Copy every line of the data in which the word "have" occurs.

______________________________

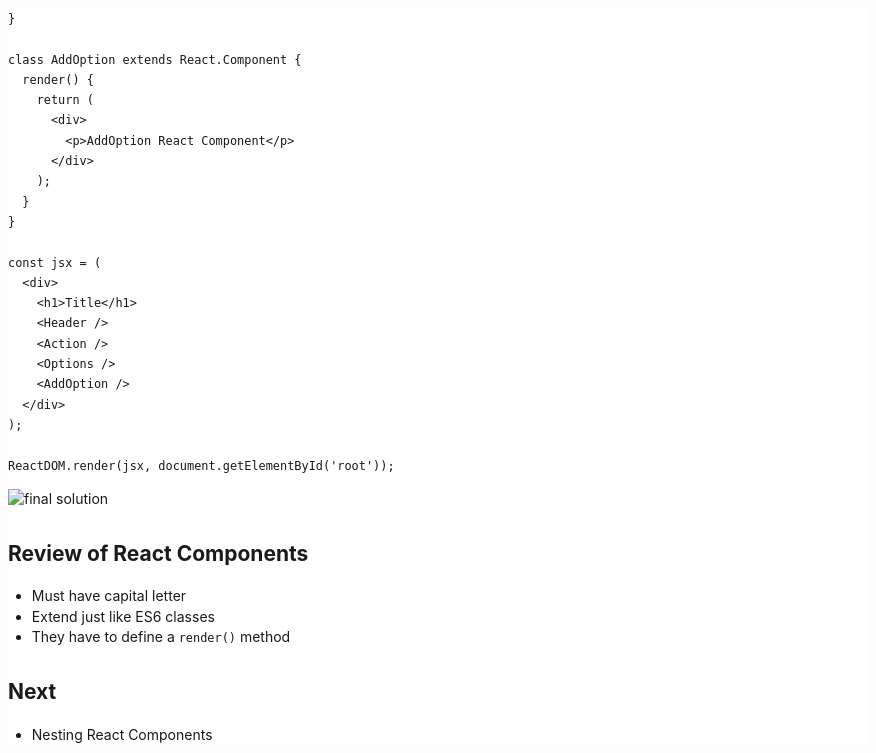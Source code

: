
 ```
}

class AddOption extends React.Component {
  render() {
    return (
      <div>
        <p>AddOption React Component</p>
      </div>
    );
  }
}

const jsx = (
  <div>
    <h1>Title</h1>
    <Header />
    <Action />
    <Options />
    <AddOption />
  </div>
);

ReactDOM.render(jsx, document.getElementById('root'));
```

![final solution](https://i.imgur.com/ccvzZNI.png)

## Review of React Components
* Must have capital letter
* Extend just like ES6 classes
* They have to define a `render()` method

## Next
* Nesting React Components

______________________________

__EXERCISE RESULT__
* Must have capital letter
* They have to define a `render()` method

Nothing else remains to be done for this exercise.